Use cases in data analysis

Functional programming is very common in data analysis, though often not explicitly recognized.

In R, there are few, simple objects/types

Most common type of objects are: data.frame, vector, list.
Are algebraic data types (e.g. data.frame and list are product types).
Are functors (can apply function to internal types).
Are (mostly) immutable.

Functional piping is (now) common in R—makes more readable code

result1 = data |> clean() |> transform()
result2 = transform(clean(data))
identical(result1, result2)

Python doesn’t have piping.

Data cleaning example in R

removing_missing <- function(data) { ... }
standardize_column_names <- function(data) { ... }
clean_data <- function(data) {
  data |>
    remove_missing() |>
    standardize_column_names()
}
cleaned_data <- clean_data(raw_data)

`targets` R package: Manage complex analysis pipelines

Requires writing functionally.

File: _targets.R

library(targets)
# ...
list(
  tar_target(file, "data.csv", format = "file"),
  tar_target(data, get_data(file)),
  tar_target(model, fit_model(data)),
  tar_target(plot, plot_model(model, data))
)

Code from targets documentation.

Easy parallel processing with furrr R package

Simple because of functional programming design:

library(furrr)
plan(multisession)
result <- future_map(
  list_of_data,
  transform_function
)

See furrr documentation.

Use cases in software development

Strong typing helps enforce correct types and compositions

Rust

fn add(a: i32, b: i32) -> i32 {
    a + b
}

Python

def add(a: int, b: int) -> int:
    return a + b

Python types are not enforced. R doesn’t have these type annotations.

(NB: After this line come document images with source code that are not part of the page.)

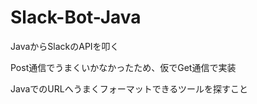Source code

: # Slack-Bot-Java

JavaからSlackのAPIを叩く　　

Post通信でうまくいかなかったため、仮でGet通信で実装　　

JavaでのURLへうまくフォーマットできるツールを探すこと

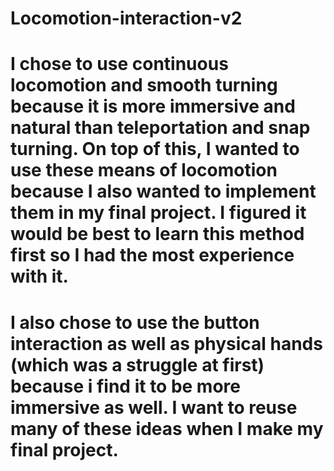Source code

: # Locomotion-interaction-v2

# I chose to use continuous locomotion and smooth turning because it is more immersive and natural than teleportation and snap turning. On top of this, I wanted to use these means of locomotion because I also wanted to implement them in my final project. I figured it would be best to learn this method first so I had the most experience with it.


# I also chose to use the button interaction as well as physical hands (which was a struggle at first) because i find it to be more immersive as well. I want to reuse many of these ideas when I make my final project.
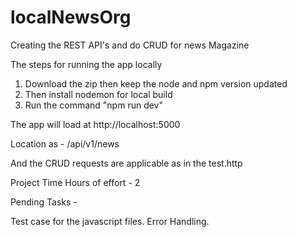 # localNewsOrg
Creating the REST API's and do CRUD for news Magazine

The steps for running the app locally

1. Download the zip then keep the node and npm version updated
2. Then install nodemon for local build
3. Run the command "npm run dev"


The app will load at http://localhost:5000

Location as - /api/v1/news

And the CRUD requests are applicable as in the test.http

Project Time
Hours of effort - 2

Pending Tasks -

Test case for the javascript files.
Error Handling.
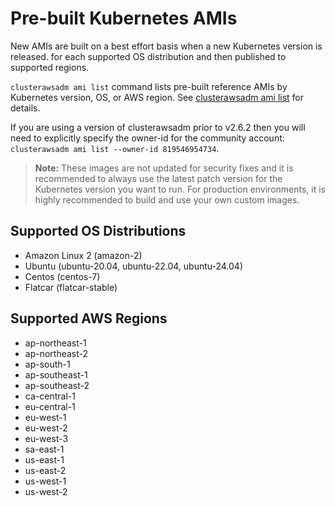 # Pre-built Kubernetes AMIs

New AMIs are built on a best effort basis when a new Kubernetes version is released.  for each supported OS distribution and then published to supported regions.

`clusterawsadm ami list` command lists pre-built reference AMIs by Kubernetes version, OS, or AWS region. See [clusterawsadm ami list](https://cluster-api-aws.sigs.k8s.io/clusterawsadm/clusterawsadm_ami_list.html) for details.

If you are using a version of clusterawsadm prior to v2.6.2 then you will need to explicitly specify the owner-id for the community account: `clusterawsadm ami list --owner-id 819546954734`.

> **Note:**  These images are not updated for security fixes and it is recommended to always use the latest patch version for the Kubernetes version you want to run. For production environments, it is highly recommended to build and use your own custom images.

## Supported OS Distributions
- Amazon Linux 2 (amazon-2)
- Ubuntu (ubuntu-20.04, ubuntu-22.04, ubuntu-24.04)
- Centos (centos-7)
- Flatcar (flatcar-stable)

## Supported AWS Regions
- ap-northeast-1
- ap-northeast-2
- ap-south-1
- ap-southeast-1
- ap-southeast-2
- ca-central-1
- eu-central-1
- eu-west-1
- eu-west-2
- eu-west-3
- sa-east-1
- us-east-1
- us-east-2
- us-west-1
- us-west-2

Example using sum types: Enums in Rust

enum Direction {
    North,
    South,
    East,
    West
}
Direction::North

Direction can only have one value and there are four possible values.

Sum types: Enums in Python

from enum import Enum
class Direction(Enum):
    North = "North"
    South = "South"
    East = "East"
    West = "West"

Need to add a value to the enum in Python.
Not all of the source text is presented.